Updated: Mar 3
As part of the planning meeting, the Scrum development team initiates a process of story breakdown. Stories are divided into smaller containers of work called Tasks. These tasks determine the work that needs to be completed by the team to finish a user story. A good breakdown of a story will include duties covering all implementation aspects.
Story Name: Develop the Authentication Window
Create a design for the authentication process.
Investigate authentication methods.
Develop the user interface.
Develop the authentication process.
Ensure integration with component X.
The process of story breakdown is not as easy as it seems, so I want to share some interesting observations from the industry:
There is no need to wait for the planning meeting to perform the story breakdown. The team can often begin this process earlier using pre-planning sessions or even as part of the refinement meetings.

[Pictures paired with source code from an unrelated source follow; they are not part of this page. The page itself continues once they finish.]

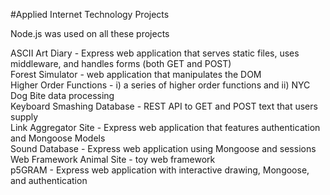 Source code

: #Applied Internet Technology Projects  

Node.js was used on all these projects  
  
ASCII Art Diary - Express web application that serves static files, uses middleware, and handles forms (both GET and POST)  
Forest Simulator - web application that manipulates the DOM  
Higher Order Functions - i) a series of higher order functions and ii) NYC Dog Bite data processing  
Keyboard Smashing Database - REST API to GET and POST text that users supply  
Link Aggregator Site - Express web application that features authentication and Mongoose Models  
Sound Database - Express web application using Mongoose and sessions  
Web Framework Animal Site - toy web framework  
p5GRAM - Express web application with interactive drawing, Mongoose, and authentication
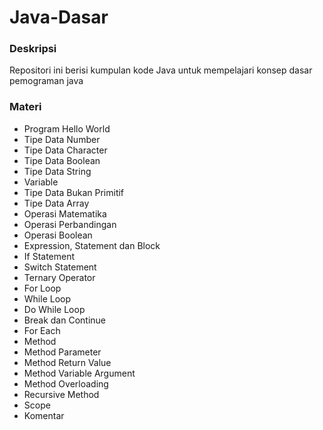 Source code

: # Java-Dasar

### Deskripsi
Repositori ini berisi kumpulan kode Java untuk mempelajari konsep dasar pemograman java

### Materi
* Program Hello World
* Tipe Data Number
* Tipe Data Character
* Tipe Data Boolean
* Tipe Data String
* Variable
* Tipe Data Bukan Primitif
* Tipe Data Array
* Operasi Matematika
* Operasi Perbandingan
* Operasi Boolean
* Expression, Statement dan Block
* If Statement
* Switch Statement
* Ternary Operator
* For Loop
* While Loop
* Do While Loop
* Break dan Continue
* For Each
* Method
* Method Parameter
* Method Return Value
* Method Variable Argument
* Method Overloading
* Recursive Method
* Scope
* Komentar
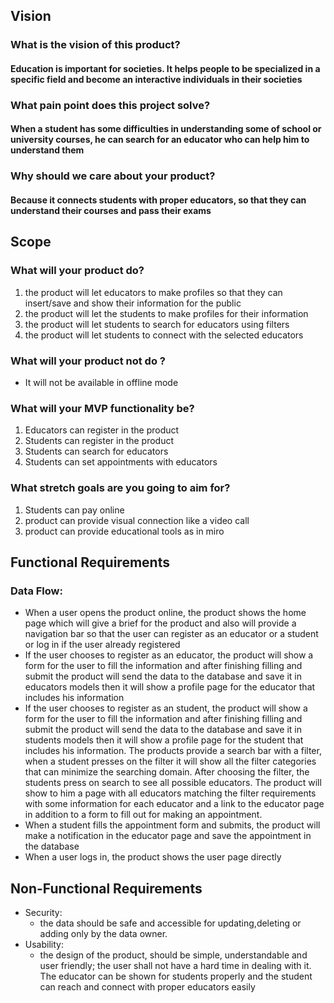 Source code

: ## Vision
### What is the vision of this product?
#### Education is important for societies. It helps people to be specialized in a specific field and become an interactive individuals in their societies
### What pain point does this project solve?
#### When a student has some difficulties in understanding some of school or university courses, he can search for an educator who can help him to understand them
### Why should we care about your product?
#### Because it connects students with proper educators, so that they can understand their courses and pass their exams
## Scope
### What will your product do?
1. the product will let educators to make profiles so that they can insert/save and show their information for the public
2. the product will let the students to make profiles for their information
3. the product will let students to search for educators using filters
4. the product will let students to connect with the selected educators  
### What will your product not do ?
- It will not be available in offline mode
### What will your MVP functionality be?
1. Educators can register in the product
2. Students can register in the product
3. Students can search for educators
4. Students can set appointments with educators
### What stretch goals are you going to aim for?
1. Students can pay online
2. product can provide visual connection like a video call
3. product can provide educational tools as in miro 
## Functional Requirements
### Data Flow:
- When a user opens the product online, the product shows the home page which will give a brief for the product and also will provide a navigation bar so that the user can register as an educator or a student or log in if the user already registered 
- If the user chooses to register as an educator, the product will show a form for the user to fill the information and after finishing filling and submit the product will send the data to the database and save it in educators models then it will show a profile page for the educator that includes his information 
- If the user chooses to register as an student, the product will show a form for the user to fill the information and after finishing filling and submit the product will send the data to the database and save it in students models then it will show a profile page for the student that includes his information. The products provide a search bar with a filter, when a student presses on the filter it will show all the filter categories that can minimize the searching domain. After choosing the filter, the students press on search to see all possible educators. The product will show to him a page with all educators matching the filter requirements with some information for each educator and a link to the educator page in addition to a form to fill out for making an appointment.  
- When a student fills the appointment form and submits, the product will make a notification in the educator page and save the appointment in the database
- When a user logs in, the product shows the user page directly
## Non-Functional Requirements
- Security: 
  - the data should be safe and accessible for updating,deleting or adding only  by the data owner.  
- Usability: 
  - the design of the product, should be simple, understandable and user friendly; the user shall not have a hard time in dealing with it. The educator can be shown for students properly and the student can reach and connect with proper educators easily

The process of story breakdown often reveals additional work the team will have to do. It directly results in increasing the time to complete the story. However, this will be a more realistic estimation.

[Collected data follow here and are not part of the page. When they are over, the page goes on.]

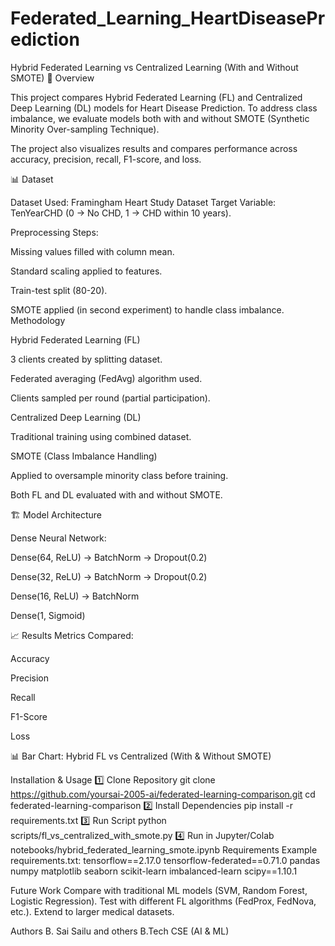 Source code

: # Federated_Learning_HeartDiseasePrediction
Hybrid Federated Learning vs Centralized Learning (With and Without SMOTE)
📌 Overview

This project compares Hybrid Federated Learning (FL) and Centralized Deep Learning (DL) models for Heart Disease Prediction.
To address class imbalance, we evaluate models both with and without SMOTE (Synthetic Minority Over-sampling Technique).

The project also visualizes results and compares performance across accuracy, precision, recall, F1-score, and loss.

📊 Dataset

Dataset Used: Framingham Heart Study Dataset
Target Variable: TenYearCHD (0 → No CHD, 1 → CHD within 10 years).

Preprocessing Steps:

Missing values filled with column mean.

Standard scaling applied to features.

Train-test split (80-20).

SMOTE applied (in second experiment) to handle class imbalance.
Methodology

Hybrid Federated Learning (FL)

3 clients created by splitting dataset.

Federated averaging (FedAvg) algorithm used.

Clients sampled per round (partial participation).

Centralized Deep Learning (DL)

Traditional training using combined dataset.

SMOTE (Class Imbalance Handling)

Applied to oversample minority class before training.

Both FL and DL evaluated with and without SMOTE.

🏗 Model Architecture

Dense Neural Network:

Dense(64, ReLU) → BatchNorm → Dropout(0.2)

Dense(32, ReLU) → BatchNorm → Dropout(0.2)

Dense(16, ReLU) → BatchNorm

Dense(1, Sigmoid)

📈 Results
Metrics Compared:

Accuracy

Precision

Recall

F1-Score

Loss

📊 Bar Chart: Hybrid FL vs Centralized (With & Without SMOTE)

Installation & Usage
1️⃣ Clone Repository
git clone https://github.com/yoursai-2005-ai/federated-learning-comparison.git
cd federated-learning-comparison
2️⃣ Install Dependencies
pip install -r requirements.txt
3️⃣ Run Script
python scripts/fl_vs_centralized_with_smote.py
4️⃣ Run in Jupyter/Colab
notebooks/hybrid_federated_learning_smote.ipynb
Requirements
Example requirements.txt:
tensorflow==2.17.0
tensorflow-federated==0.71.0
pandas
numpy
matplotlib
seaborn
scikit-learn
imbalanced-learn
scipy==1.10.1

Future Work
Compare with traditional ML models (SVM, Random Forest, Logistic Regression).
Test with different FL algorithms (FedProx, FedNova, etc.).
Extend to larger medical datasets.

Authors
B. Sai Sailu and others
B.Tech CSE (AI & ML)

During story breakdown, there is a probability that the team will need to split the story into smaller stories (leading to re-prioritization by the Product Owner).

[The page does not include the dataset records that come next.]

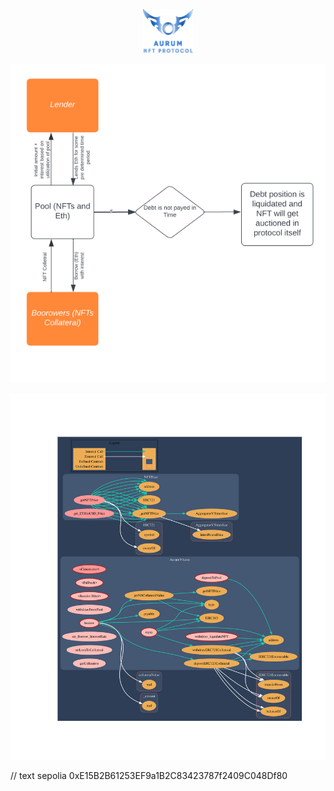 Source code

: <p align = "center"> 
  <img src="./svg.svg" height="70" width="80" style="background-color: black; display: inline-block;">
</p align = "center">

<p align = "center">
  <img src="./schema.png" alt="Schema of the project" title="Schema" />
</p align = "center">

![Alt text](./Hardhat/graph.svg)

[//]: # (import ./Hardhat/AurumV1-Description-Report.md)


// text sepolia 0xE15B2B61253EF9a1B2C83423787f2409C048Df80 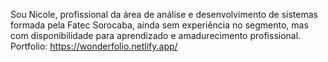  Sou Nicole, profissional da área de análise e desenvolvimento de sistemas formada pela Fatec Sorocaba, ainda sem experiência no segmento, mas com disponibilidade para aprendizado e amadurecimento profissional.
Portfolio: https://wonderfolio.netlify.app/
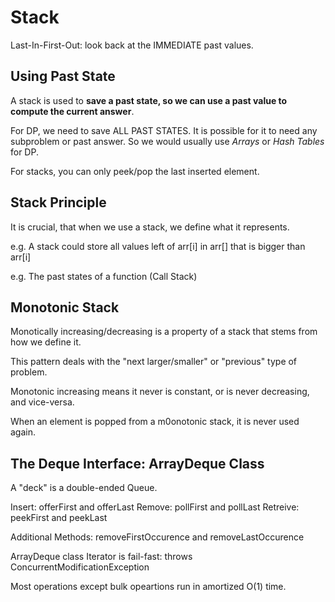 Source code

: # Stack

Last-In-First-Out: look back at the IMMEDIATE past values.

## Using Past State

A stack is used to **save a past state, so we can use a past value to compute the current answer**.

For DP, we need to save ALL PAST STATES. It is possible for it to need any subproblem or past answer. So we would usually use *Arrays* or *Hash Tables* for DP.

For stacks, you can only peek/pop the last inserted element.

## Stack Principle

It is crucial, that when we use a stack, we define what it represents. 

e.g. A stack could store all values left of arr[i] in arr[] that is bigger than arr[i]

e.g. The past states of a function (Call Stack)

## Monotonic Stack

Monotically increasing/decreasing is a property of a stack that stems from how we define it.

This pattern deals with the "next larger/smaller" or "previous" type of problem.

Monotonic increasing means it never is constant, or is never decreasing, and vice-versa.

When an element is popped from a m0onotonic stack, it is never used again.

## The Deque Interface: ArrayDeque Class

A "deck" is a double-ended Queue.

Insert: offerFirst and offerLast
Remove: pollFirst and pollLast
Retreive: peekFirst and peekLast

Additional Methods: removeFirstOccurence and removeLastOccurence

ArrayDeque class Iterator is fail-fast: throws ConcurrentModificationException 

Most operations except bulk opeartions run in amortized O(1) time.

During the task breakdown, the team may discover that they need more information.
There is an excellent chance that the team will add or remove tasks during the sprint.
The process of story breakdown is more effective when the Product Owner is involved.
The team will fail to perform an effective breakdown process if each story does not contain the necessary information such as DoD, DoR and acceptance criteria.
How Detailed Should Tasks Within a User Story Be?
Whether splitting stories or creating tasks, the debate is ongoing by many Agile coaches and teams regarding the level of detail a user story and associated tasks need. While in stories, we have a few guidelines (derived from the Scrum guide itself) that make it easier for everyone to understand what details should be included (acceptance criteria, technical detail, format, etc.), it's different for tasks. Each team will need to decide what information should be included. There are no restrictions on what they can or cannot do.
Some people believe the time spent discussing and adding details to tasks is wasted; rather, this time would be better spent on the actual implementation process. Others believe ignoring team discussions and not adding details will leave the team lacking fundamental knowledge to implement the user story correctly.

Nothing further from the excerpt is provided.